(Stored items from a collection)
━━━━━━━━━━━━━━━━
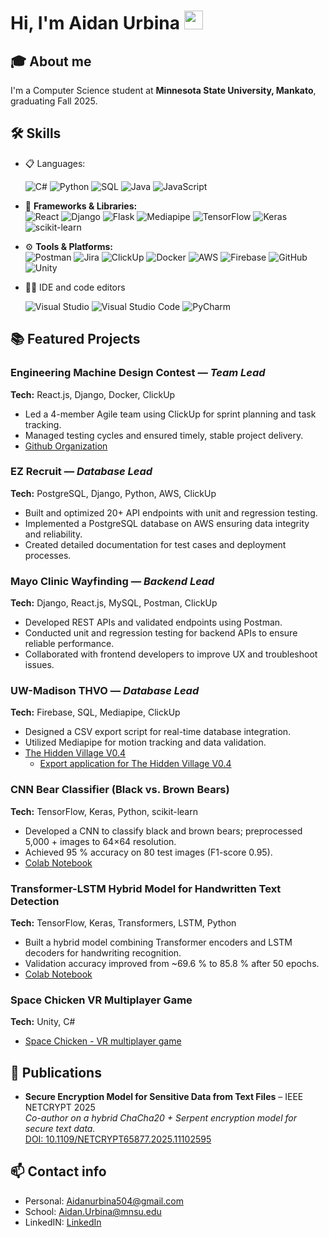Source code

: # Hi, I'm Aidan Urbina <img src="https://github.com/abdoachhoubi/abdoachhoubi/blob/main/gifs/Hi.gif" width="30"></h2>
## 🎓 About me
I'm a Computer Science student at **Minnesota State University, Mankato**, graduating Fall 2025.  

## 🛠 Skills
- 📋 Languages: 
    
    ![C#](https://img.shields.io/badge/C%23-239120?style=for-the-badge&logo=c-sharp&logoColor=white)
    ![Python](https://img.shields.io/badge/Python-3776AB?style=for-the-badge&logo=python&logoColor=white)
    ![SQL](https://img.shields.io/badge/SQL-003B57?style=for-the-badge&logo=postgresql&logoColor=white)
    ![Java](https://img.shields.io/badge/Java-ED8B00?style=for-the-badge&logo=openjdk&logoColor=white)
    ![JavaScript](https://img.shields.io/badge/JavaScript%20-%23F7DF1E.svg?style=for-the-badge&logo=javascript&logoColor=black)

- 🧩 **Frameworks & Libraries:**  
      ![React](https://img.shields.io/badge/React-20232A?style=for-the-badge&logo=react&logoColor=61DAFB)
      ![Django](https://img.shields.io/badge/Django-092E20?style=for-the-badge&logo=django&logoColor=white)
      ![Flask](https://img.shields.io/badge/Flask-000000?style=for-the-badge&logo=flask&logoColor=white)
      ![Mediapipe](https://img.shields.io/badge/Mediapipe-4285F4?style=for-the-badge&logo=google&logoColor=white)
      ![TensorFlow](https://img.shields.io/badge/TensorFlow-FF6F00?style=for-the-badge&logo=tensorflow&logoColor=white)
      ![Keras](https://img.shields.io/badge/Keras-D00000?style=for-the-badge&logo=keras&logoColor=white)
      ![scikit-learn](https://img.shields.io/badge/scikit--learn-F7931E?style=for-the-badge&logo=scikitlearn&logoColor=white)


- ⚙️ **Tools & Platforms:**  
      ![Postman](https://img.shields.io/badge/Postman-FF6C37?style=for-the-badge&logo=postman&logoColor=white)
      ![Jira](https://img.shields.io/badge/Jira-0052CC?style=for-the-badge&logo=jira&logoColor=white)
      ![ClickUp](https://img.shields.io/badge/ClickUp-7B68EE?style=for-the-badge&logo=clickup&logoColor=white)
      ![Docker](https://img.shields.io/badge/Docker-2496ED?style=for-the-badge&logo=docker&logoColor=white)
      ![AWS](https://img.shields.io/badge/AWS-232F3E?style=for-the-badge&logo=amazon-aws&logoColor=white)
      ![Firebase](https://img.shields.io/badge/Firebase-FFCA28?style=for-the-badge&logo=firebase&logoColor=black)
      ![GitHub](https://img.shields.io/badge/GitHub-100000?style=for-the-badge&logo=github&logoColor=white)
      ![Unity](https://img.shields.io/badge/Unity-100000?style=for-the-badge&logo=unity&logoColor=white)
  


- 👩‍💻 IDE and code editors
    
    ![Visual Studio](https://img.shields.io/badge/Visual_Studio-5C2D91?style=for-the-badge&logo=visual%20studio&logoColor=white)
    ![Visual Studio Code](https://img.shields.io/badge/Visual_Studio_Code-0078D4?style=for-the-badge&logo=visual%20studio%20code&logoColor=white)
    ![PyCharm](https://img.shields.io/badge/PyCharm-000000.svg?&style=for-the-badge&logo=PyCharm&logoColor=white)
  

## 📚 Featured Projects

### Engineering Machine Design Contest — *Team Lead*  
**Tech:** React.js, Django, Docker, ClickUp  
- Led a 4-member Agile team using ClickUp for sprint planning and task tracking.  
- Managed testing cycles and ensured timely, stable project delivery.
- [Github Organization](https://github.com/orgs/Spring-2025-EDMC-Team/repositories)
  
### EZ Recruit — *Database Lead*  
**Tech:** PostgreSQL, Django, Python, AWS, ClickUp  
- Built and optimized 20+ API endpoints with unit and regression testing.  
- Implemented a PostgreSQL database on AWS ensuring data integrity and reliability.  
- Created detailed documentation for test cases and deployment processes.


### Mayo Clinic Wayfinding — *Backend Lead*  
**Tech:** Django, React.js, MySQL, Postman, ClickUp  
- Developed REST APIs and validated endpoints using Postman.  
- Conducted unit and regression testing for backend APIs to ensure reliable performance.  
- Collaborated with frontend developers to improve UX and troubleshoot issues.


### UW-Madison THVO — *Database Lead*  
**Tech:** Firebase, SQL, Mediapipe, ClickUp  
- Designed a CSV export script for real-time database integration.  
- Utilized Mediapipe for motion tracking and data validation.
- [The Hidden Village V0.4](https://github.com/JThoe26/hidden_village_v0.4/tree/Firebase_data_handling)
    - [Export application for The Hidden Village V0.4](https://github.com/Aidanu504/Firebase-Export)

 ### CNN Bear Classifier (Black vs. Brown Bears)  
**Tech:** TensorFlow, Keras, Python, scikit-learn  
- Developed a CNN to classify black and brown bears; preprocessed 5,000 + images to 64×64 resolution.  
- Achieved 95 % accuracy on 80 test images (F1-score 0.95).  
- [Colab Notebook](https://drive.google.com/file/d/11xpVMoaI-DTWAOfeLq4A-VGHfj6wRsqW/view?usp=sharing)

### Transformer-LSTM Hybrid Model for Handwritten Text Detection  
**Tech:** TensorFlow, Keras, Transformers, LSTM, Python  
- Built a hybrid model combining Transformer encoders and LSTM decoders for handwriting recognition.  
- Validation accuracy improved from ~69.6 % to 85.8 % after 50 epochs.  
- [Colab Notebook](https://colab.research.google.com/drive/1ESp6r3Rgh51CHKd4sgAhD0QQIDzTM0b?usp=sharing)

### Space Chicken VR Multiplayer Game
**Tech:** Unity, C# 
- [Space Chicken - VR multiplayer game](https://github.com/HeyoItsAaron/SpaceChicken122)

## 📜 Publications
- **Secure Encryption Model for Sensitive Data from Text Files** – IEEE NETCRYPT 2025  
  *Co-author on a hybrid ChaCha20 + Serpent encryption model for secure text data.*  
  [DOI: 10.1109/NETCRYPT65877.2025.11102595](https://doi.org/10.1109/NETCRYPT65877.2025.11102595)

## 📫 Contact info
- Personal: [Aidanurbina504@gmail.com](mailto:Aidanurbina504@gmail.com)  
- School: [Aidan.Urbina@mnsu.edu](mailto:Aidan.Urbina@mnsu.edu)  
- LinkedIN: [LinkedIn](https://www.linkedin.com/in/aidanurbina)
  
<!--
**Aidanu504/Aidanu504** is a ✨ _special_ ✨ repository because its `README.md` (this file) appears on your GitHub profile.

Here are some ideas to get you started:

- 🔭 I’m currently working on ...
- 🌱 I’m currently learning ...
- 👯 I’m looking to collaborate on ...
- 🤔 I’m looking for help with ...
- 💬 Ask me about ...
- 📫 How to reach me: ...
- 😄 Pronouns: ...
- ⚡ Fun fact: ...
-->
━━━━━━━━━━━━━━━━
### What is required
Repeat only what runs from the line holding "- 👯 I’m looking to collaborate on ..." to the end of the data, keeping every line exactly as written, first and last included.

### Response to this exercise
- 👯 I’m looking to collaborate on ...
- 🤔 I’m looking for help with ...
- 💬 Ask me about ...
- 📫 How to reach me: ...
- 😄 Pronouns: ...
- ⚡ Fun fact: ...
-->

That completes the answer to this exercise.